Write out, from the entries below, exactly the lines that run between the lines holding "3. **Cloud Functions**: 日次集計処理のコメントアウト" and "- **リソース効率化**: Cloud Functions実行時間・コスト削減", inclusive, and stop there.

-*-

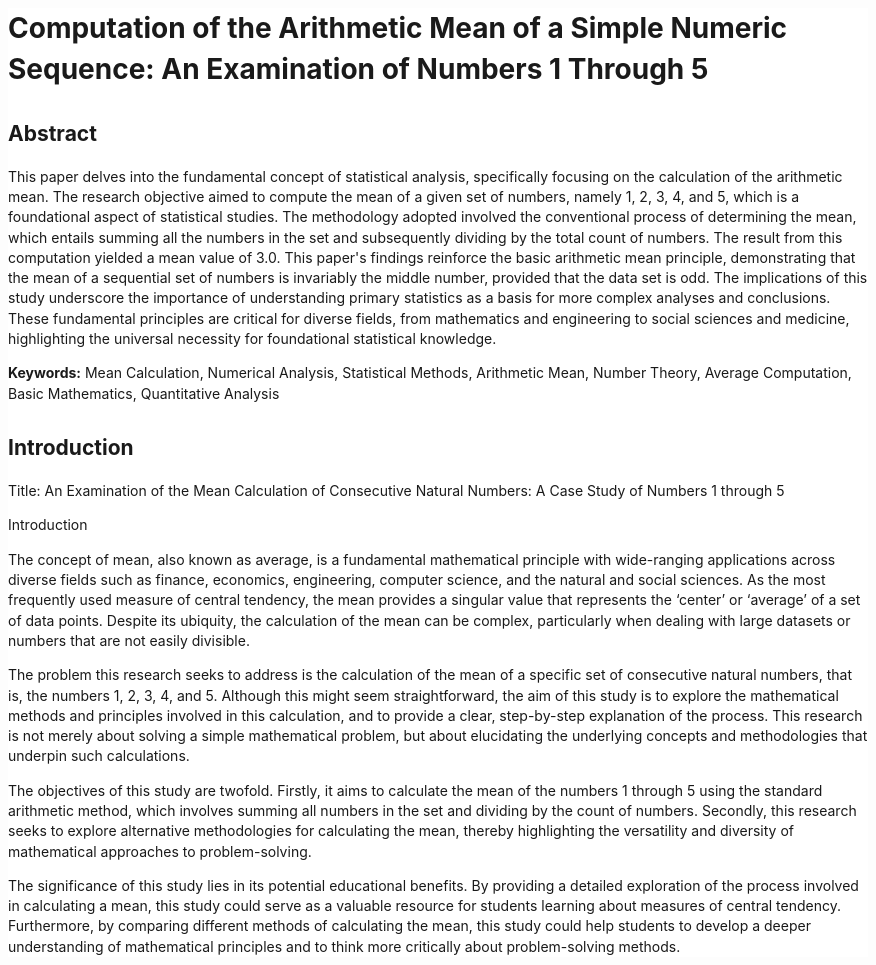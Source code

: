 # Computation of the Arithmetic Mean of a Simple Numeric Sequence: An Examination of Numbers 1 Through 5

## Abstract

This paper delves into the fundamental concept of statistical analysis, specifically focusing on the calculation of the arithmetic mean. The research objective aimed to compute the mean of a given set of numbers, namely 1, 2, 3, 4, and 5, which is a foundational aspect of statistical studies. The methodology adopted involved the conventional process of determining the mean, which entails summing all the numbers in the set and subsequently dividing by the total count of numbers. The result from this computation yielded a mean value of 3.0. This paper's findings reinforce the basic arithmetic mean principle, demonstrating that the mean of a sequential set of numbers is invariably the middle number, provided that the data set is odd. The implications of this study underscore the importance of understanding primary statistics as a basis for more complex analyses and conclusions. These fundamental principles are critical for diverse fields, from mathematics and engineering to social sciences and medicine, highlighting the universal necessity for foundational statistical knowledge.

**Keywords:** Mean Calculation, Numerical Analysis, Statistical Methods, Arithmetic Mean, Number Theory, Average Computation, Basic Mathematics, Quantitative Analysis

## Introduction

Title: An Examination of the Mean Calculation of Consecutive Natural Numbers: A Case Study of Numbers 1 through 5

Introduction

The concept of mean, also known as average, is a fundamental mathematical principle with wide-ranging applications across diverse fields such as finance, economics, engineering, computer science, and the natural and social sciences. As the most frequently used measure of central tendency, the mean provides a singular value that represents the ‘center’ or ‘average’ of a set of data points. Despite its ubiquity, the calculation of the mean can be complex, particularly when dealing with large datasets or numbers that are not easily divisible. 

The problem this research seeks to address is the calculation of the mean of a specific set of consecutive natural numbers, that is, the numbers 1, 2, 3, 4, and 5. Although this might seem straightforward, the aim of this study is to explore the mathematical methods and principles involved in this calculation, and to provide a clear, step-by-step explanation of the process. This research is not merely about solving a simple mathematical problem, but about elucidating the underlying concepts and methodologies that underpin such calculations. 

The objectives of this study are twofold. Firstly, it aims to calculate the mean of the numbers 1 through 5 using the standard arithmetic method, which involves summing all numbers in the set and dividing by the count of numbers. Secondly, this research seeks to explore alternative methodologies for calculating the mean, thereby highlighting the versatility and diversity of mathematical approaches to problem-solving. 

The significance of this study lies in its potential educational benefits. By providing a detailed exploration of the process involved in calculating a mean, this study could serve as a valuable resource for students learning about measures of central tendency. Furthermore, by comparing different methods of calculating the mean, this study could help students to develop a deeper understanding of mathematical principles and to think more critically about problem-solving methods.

-*-

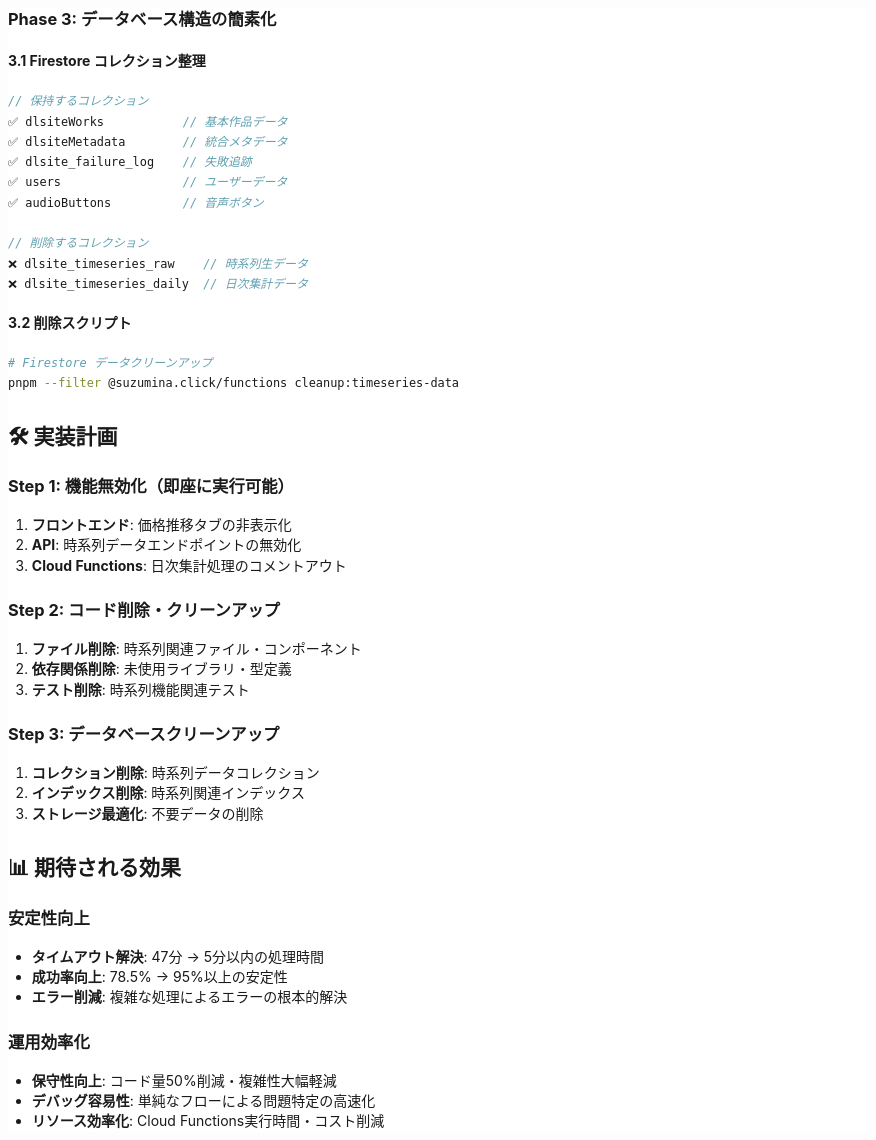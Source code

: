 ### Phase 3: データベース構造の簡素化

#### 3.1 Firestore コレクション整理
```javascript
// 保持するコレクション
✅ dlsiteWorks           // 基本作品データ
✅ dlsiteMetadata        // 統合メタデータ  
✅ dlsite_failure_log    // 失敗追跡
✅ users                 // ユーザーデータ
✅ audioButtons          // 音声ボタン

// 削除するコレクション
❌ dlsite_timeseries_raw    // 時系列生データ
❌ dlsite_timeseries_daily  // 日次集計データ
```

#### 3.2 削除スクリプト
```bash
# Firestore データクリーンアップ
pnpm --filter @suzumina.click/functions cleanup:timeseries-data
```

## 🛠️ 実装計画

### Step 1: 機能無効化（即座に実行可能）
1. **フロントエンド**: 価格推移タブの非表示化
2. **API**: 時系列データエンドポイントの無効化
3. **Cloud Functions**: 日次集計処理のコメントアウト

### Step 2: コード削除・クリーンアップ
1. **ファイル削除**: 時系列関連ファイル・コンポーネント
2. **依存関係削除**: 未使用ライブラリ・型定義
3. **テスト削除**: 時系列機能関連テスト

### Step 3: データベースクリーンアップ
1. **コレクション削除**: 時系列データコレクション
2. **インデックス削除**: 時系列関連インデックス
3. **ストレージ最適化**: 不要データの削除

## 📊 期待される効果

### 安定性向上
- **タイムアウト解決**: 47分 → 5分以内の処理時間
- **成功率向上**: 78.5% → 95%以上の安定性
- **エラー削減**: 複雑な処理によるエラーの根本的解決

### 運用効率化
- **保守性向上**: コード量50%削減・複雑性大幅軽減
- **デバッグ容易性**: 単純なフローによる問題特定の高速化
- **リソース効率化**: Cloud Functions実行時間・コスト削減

-*-

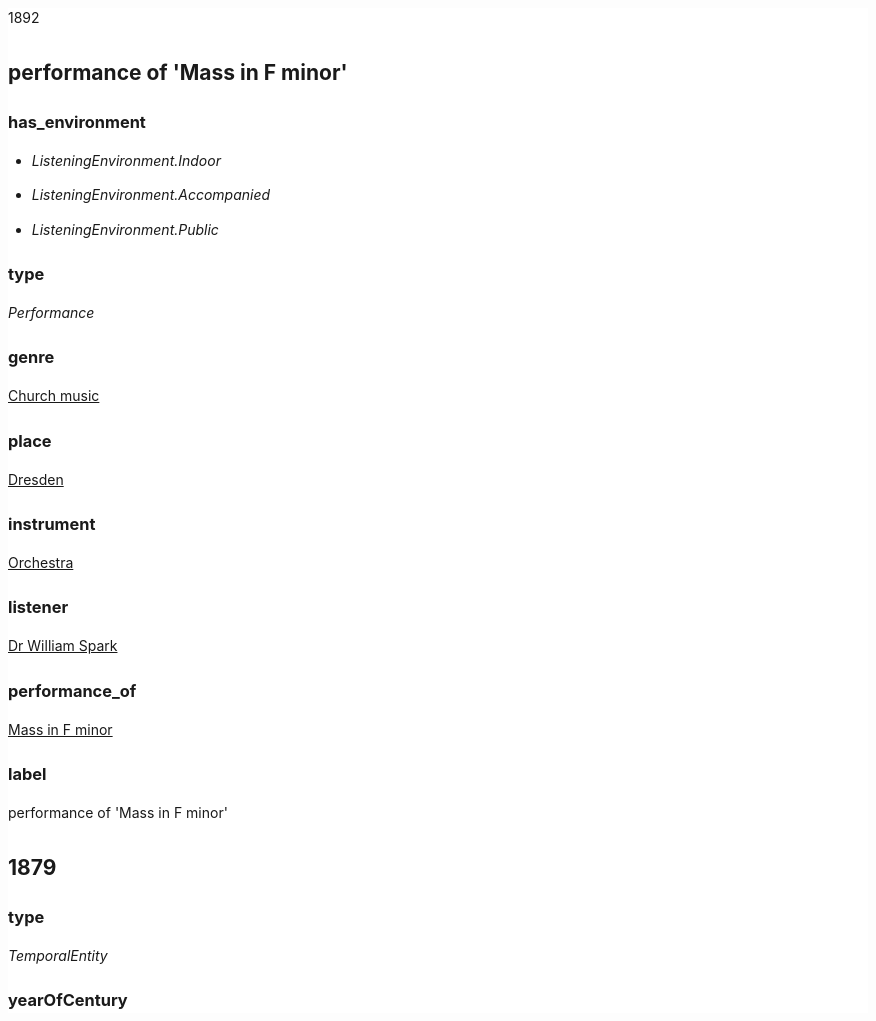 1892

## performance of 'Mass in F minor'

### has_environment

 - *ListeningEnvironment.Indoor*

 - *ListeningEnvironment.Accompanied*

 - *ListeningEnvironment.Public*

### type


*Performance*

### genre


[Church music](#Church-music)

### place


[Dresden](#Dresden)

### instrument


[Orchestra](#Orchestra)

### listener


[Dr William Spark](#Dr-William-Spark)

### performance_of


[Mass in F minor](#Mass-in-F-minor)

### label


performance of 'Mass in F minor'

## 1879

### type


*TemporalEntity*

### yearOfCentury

-*-

#### Response to the task
3. **Cloud Functions**: 日次集計処理のコメントアウト

### Step 2: コード削除・クリーンアップ
1. **ファイル削除**: 時系列関連ファイル・コンポーネント
2. **依存関係削除**: 未使用ライブラリ・型定義
3. **テスト削除**: 時系列機能関連テスト

### Step 3: データベースクリーンアップ
1. **コレクション削除**: 時系列データコレクション
2. **インデックス削除**: 時系列関連インデックス
3. **ストレージ最適化**: 不要データの削除

## 📊 期待される効果

### 安定性向上
- **タイムアウト解決**: 47分 → 5分以内の処理時間
- **成功率向上**: 78.5% → 95%以上の安定性
- **エラー削減**: 複雑な処理によるエラーの根本的解決

### 運用効率化
- **保守性向上**: コード量50%削減・複雑性大幅軽減
- **デバッグ容易性**: 単純なフローによる問題特定の高速化
- **リソース効率化**: Cloud Functions実行時間・コスト削減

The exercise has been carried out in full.